(Beginning of Input for this task)
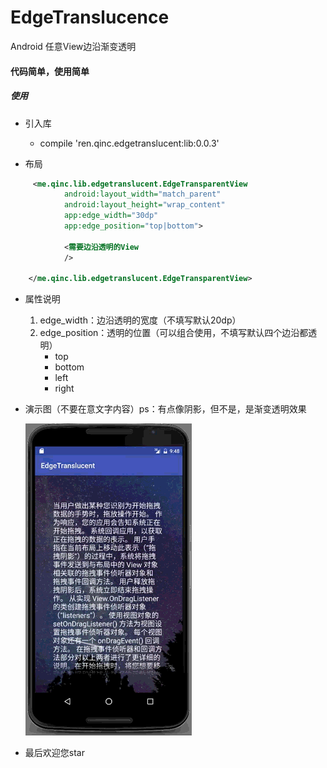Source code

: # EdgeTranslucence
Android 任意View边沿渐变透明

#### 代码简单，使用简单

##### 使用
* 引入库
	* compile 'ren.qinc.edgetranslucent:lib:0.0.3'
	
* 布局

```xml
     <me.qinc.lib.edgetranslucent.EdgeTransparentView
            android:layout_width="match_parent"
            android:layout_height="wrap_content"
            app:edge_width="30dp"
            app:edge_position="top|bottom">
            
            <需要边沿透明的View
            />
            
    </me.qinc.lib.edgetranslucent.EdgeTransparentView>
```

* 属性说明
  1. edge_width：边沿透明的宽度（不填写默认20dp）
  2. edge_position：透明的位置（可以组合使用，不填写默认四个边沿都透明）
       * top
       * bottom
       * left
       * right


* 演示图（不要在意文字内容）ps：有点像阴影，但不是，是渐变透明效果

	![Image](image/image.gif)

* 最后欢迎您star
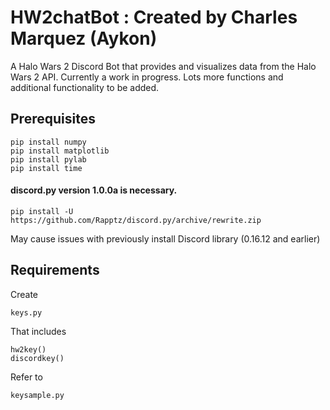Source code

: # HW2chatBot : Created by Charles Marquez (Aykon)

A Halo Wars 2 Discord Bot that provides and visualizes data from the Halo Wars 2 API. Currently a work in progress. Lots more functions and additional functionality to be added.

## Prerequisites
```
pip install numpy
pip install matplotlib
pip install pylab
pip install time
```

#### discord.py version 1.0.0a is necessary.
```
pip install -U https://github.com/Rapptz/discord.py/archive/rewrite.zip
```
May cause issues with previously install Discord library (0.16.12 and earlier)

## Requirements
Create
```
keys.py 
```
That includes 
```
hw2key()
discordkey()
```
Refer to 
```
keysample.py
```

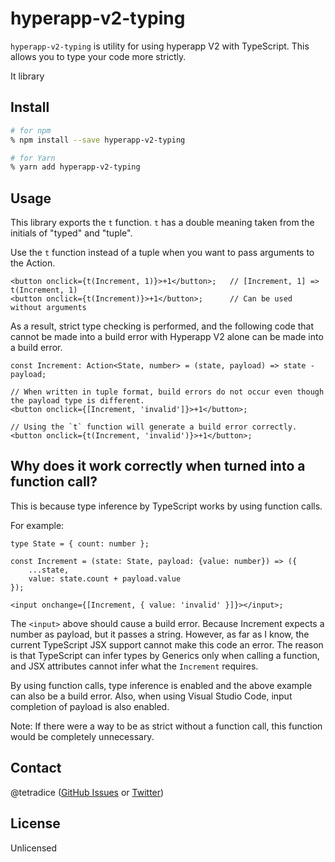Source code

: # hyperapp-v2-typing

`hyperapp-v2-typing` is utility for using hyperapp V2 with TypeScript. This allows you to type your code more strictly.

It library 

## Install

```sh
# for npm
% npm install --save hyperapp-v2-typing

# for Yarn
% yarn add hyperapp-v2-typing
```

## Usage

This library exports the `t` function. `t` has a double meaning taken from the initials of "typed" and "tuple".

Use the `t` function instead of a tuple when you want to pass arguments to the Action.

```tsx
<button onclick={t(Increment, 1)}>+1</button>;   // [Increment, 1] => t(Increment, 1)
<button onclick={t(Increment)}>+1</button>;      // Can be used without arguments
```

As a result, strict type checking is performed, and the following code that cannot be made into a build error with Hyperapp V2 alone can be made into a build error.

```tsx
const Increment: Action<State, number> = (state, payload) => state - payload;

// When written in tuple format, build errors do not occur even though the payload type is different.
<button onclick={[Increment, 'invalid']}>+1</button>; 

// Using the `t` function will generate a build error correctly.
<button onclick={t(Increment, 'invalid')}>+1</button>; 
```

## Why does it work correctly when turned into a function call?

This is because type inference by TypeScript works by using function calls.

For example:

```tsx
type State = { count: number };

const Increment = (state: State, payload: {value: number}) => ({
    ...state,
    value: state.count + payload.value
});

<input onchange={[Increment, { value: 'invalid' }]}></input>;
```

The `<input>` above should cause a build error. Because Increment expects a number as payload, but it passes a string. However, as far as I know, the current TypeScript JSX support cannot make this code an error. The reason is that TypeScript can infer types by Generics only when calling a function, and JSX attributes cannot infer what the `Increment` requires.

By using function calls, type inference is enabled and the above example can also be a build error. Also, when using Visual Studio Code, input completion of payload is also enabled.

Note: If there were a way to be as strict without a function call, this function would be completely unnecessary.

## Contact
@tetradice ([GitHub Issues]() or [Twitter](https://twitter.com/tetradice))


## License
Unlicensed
(End of Input for this task)
--- Exercise requirements ---
Your reply should restate every entry exactly, with the pictures left out.

--- Result ---
Source code

: # EdgeTranslucence
Android 任意View边沿渐变透明

#### 代码简单，使用简单

##### 使用
* 引入库
	* compile 'ren.qinc.edgetranslucent:lib:0.0.3'
	
* 布局

```xml
     <me.qinc.lib.edgetranslucent.EdgeTransparentView
            android:layout_width="match_parent"
            android:layout_height="wrap_content"
            app:edge_width="30dp"
            app:edge_position="top|bottom">
            
            <需要边沿透明的View
            />
            
    </me.qinc.lib.edgetranslucent.EdgeTransparentView>
```

* 属性说明
  1. edge_width：边沿透明的宽度（不填写默认20dp）
  2. edge_position：透明的位置（可以组合使用，不填写默认四个边沿都透明）
       * top
       * bottom
       * left
       * right


* 演示图（不要在意文字内容）ps：有点像阴影，但不是，是渐变透明效果

	![Image](image/image.gif)

* 最后欢迎您star
Source code

: # HW2chatBot : Created by Charles Marquez (Aykon)

A Halo Wars 2 Discord Bot that provides and visualizes data from the Halo Wars 2 API. Currently a work in progress. Lots more functions and additional functionality to be added.

## Prerequisites
```
pip install numpy
pip install matplotlib
pip install pylab
pip install time
```

#### discord.py version 1.0.0a is necessary.
```
pip install -U https://github.com/Rapptz/discord.py/archive/rewrite.zip
```
May cause issues with previously install Discord library (0.16.12 and earlier)

## Requirements
Create
```
keys.py 
```
That includes 
```
hw2key()
discordkey()
```
Refer to 
```
keysample.py
```

Source code

: # hyperapp-v2-typing

`hyperapp-v2-typing` is utility for using hyperapp V2 with TypeScript. This allows you to type your code more strictly.

It library 

## Install

```sh
# for npm
% npm install --save hyperapp-v2-typing

# for Yarn
% yarn add hyperapp-v2-typing
```

## Usage

This library exports the `t` function. `t` has a double meaning taken from the initials of "typed" and "tuple".

Use the `t` function instead of a tuple when you want to pass arguments to the Action.

```tsx
<button onclick={t(Increment, 1)}>+1</button>;   // [Increment, 1] => t(Increment, 1)
<button onclick={t(Increment)}>+1</button>;      // Can be used without arguments
```

As a result, strict type checking is performed, and the following code that cannot be made into a build error with Hyperapp V2 alone can be made into a build error.

```tsx
const Increment: Action<State, number> = (state, payload) => state - payload;

// When written in tuple format, build errors do not occur even though the payload type is different.
<button onclick={[Increment, 'invalid']}>+1</button>; 

// Using the `t` function will generate a build error correctly.
<button onclick={t(Increment, 'invalid')}>+1</button>; 
```

## Why does it work correctly when turned into a function call?

This is because type inference by TypeScript works by using function calls.

For example:

```tsx
type State = { count: number };

const Increment = (state: State, payload: {value: number}) => ({
    ...state,
    value: state.count + payload.value
});

<input onchange={[Increment, { value: 'invalid' }]}></input>;
```

The `<input>` above should cause a build error. Because Increment expects a number as payload, but it passes a string. However, as far as I know, the current TypeScript JSX support cannot make this code an error. The reason is that TypeScript can infer types by Generics only when calling a function, and JSX attributes cannot infer what the `Increment` requires.

By using function calls, type inference is enabled and the above example can also be a build error. Also, when using Visual Studio Code, input completion of payload is also enabled.

Note: If there were a way to be as strict without a function call, this function would be completely unnecessary.

## Contact
@tetradice ([GitHub Issues]() or [Twitter](https://twitter.com/tetradice))


## License
Unlicensed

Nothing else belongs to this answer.